Do we need an additional title “spiritual abuse” in order to recognize these behaviors for the abusiveness they are? I think not.  The very fact that these methods are designed to control another person and limit their contact with those outside the group should be cause for concern.

In a nutshell, abuse is taking someone’s power away. Stepping into another person’s life to command it is not only controlling, but it is abusive.

Spiritual Abuse as Trauma (Part 1)


The Forming of the Psyche: Patterns that keep us down

In my own personal therapeutic recovery, I have come to understand some important truths about why I am who I am, and what causes me to function in ways that I’d like to overcome.

For example, I’ve been trying to work through why I assume I know what people are feeling, just by judging from body language and facial expression.  Why do I get up and leave at the first sign of conflict, or freeze when I’m unable to get away?  Why is it that I experience anxiety so severely that it affects my physical health at times?  Am I naive about the intentions of predatory people, or do I just freeze when I get those predatory signals?  What causes me to stay in situations where I feel unsafe?  How is it that I can feel so emotionally numb when I’m trying to spend time with those I love?  What causes me to freeze into silence when I’m around my extended family or in a religious setting?

These questions, and others, recently led me into a very deeply informative session with my therapist.  Assuming that I knew what a loved one was thinking and feeling brought me into a confused state, as I saw how wrong I was.  My therapist, having worked with me for three years, knew much about my life growing up and my background of spiritual abuse.  He pointed out to me how this ability and talent to read others was a very adaptive skill for when I was in the abusive environments.  My physical and emotional safety depended, oftentimes, on being able to properly read these cues from parents and religious leaders.  Later, this ability allowed me to keep my children from worse abuse from their father, and made me hyper-aware of his moods in order to try to maintain a safe environment.  Though I often failed in that protective role, I was able to prevent things from being worse than they were, by that adaptive skill I learned in childhood.  However, now I no longer need this adaptive coping mechanism in my daily life.  New relationships are with healthy individuals who will plainly tell me if they feel angry at me, and be upfront, safe, and secure about it.  The skill that I once needed for survival is no longer helpful, but in many ways has become a detriment in my relationships with healthy individuals.
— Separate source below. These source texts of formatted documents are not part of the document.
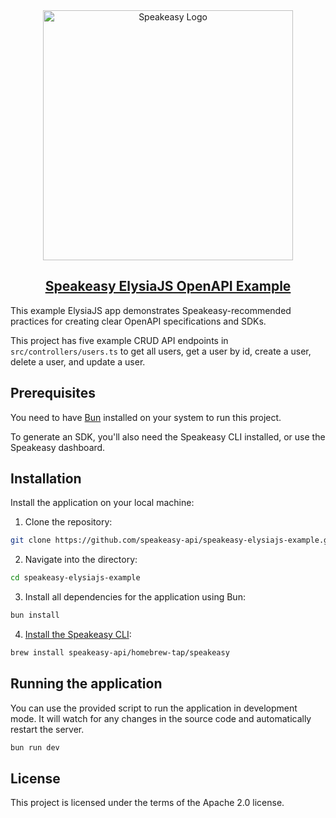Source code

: <div align="center">

<a href="[Speakeasy](https://speakeasyapi.dev/)">
  <img src="https://github.com/speakeasy-api/speakeasy/assets/68016351/e959f81a-b250-4003-8c5c-a45b9463fc95" alt="Speakeasy Logo" width="400">
<h2>Speakeasy ElysiaJS OpenAPI Example</h2>
</a>

</div>

This example ElysiaJS app demonstrates Speakeasy-recommended practices for creating clear OpenAPI specifications and SDKs.

This project has five example CRUD API endpoints in `src/controllers/users.ts` to get all users, get a user by id, create a user, delete a user, and update a user.

## Prerequisites

You need to have [Bun](https://bun.sh/) installed on your system to run this project.

To generate an SDK, you'll also need the Speakeasy CLI installed, or use the Speakeasy dashboard.

## Installation

Install the application on your local machine:

1. Clone the repository:

```bash
git clone https://github.com/speakeasy-api/speakeasy-elysiajs-example.git
```

2. Navigate into the directory:

```bash
cd speakeasy-elysiajs-example
```

3. Install all dependencies for the application using Bun:

```bash
bun install
```

4. [Install the Speakeasy CLI](https://github.com/speakeasy-api/speakeasy#installation):

```bash
brew install speakeasy-api/homebrew-tap/speakeasy
```

## Running the application

You can use the provided script to run the application in development mode. It will watch for any changes in the source code and automatically restart the server.

```bash
bun run dev
```

## License

This project is licensed under the terms of the Apache 2.0 license.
In my many years of experiencing the power of male anger in a world where females were subservient or “submissive”, that anger was destructive.  Avoiding it at all costs was important.  Even female anger from an authority figure could be damaging.  As a highly sensitive individual to start with, it wasn’t just the slaps and posterior beatings that I feared.  It was the shame…the condemnation…the spiritualizing of human errors as sin.  If I angered someone in an authority role it meant I was “sinful” in some way…”a nagging wife”, “not submissive”, “rebellious”, “lazy”, and other accusations could be thrown at me if I managed to anger someone in authority in any small way.  This is the power of spiritual abuse–being able to apply spiritual context to things that are not, in fact, of a spiritual nature, in order to control others.  So, after being born into such an environment, and spending over thirty years of my life entrenched in these situations, is it any wonder that my innate response to anger is to flee, or to freeze?  Anger is traumatic in my inner world.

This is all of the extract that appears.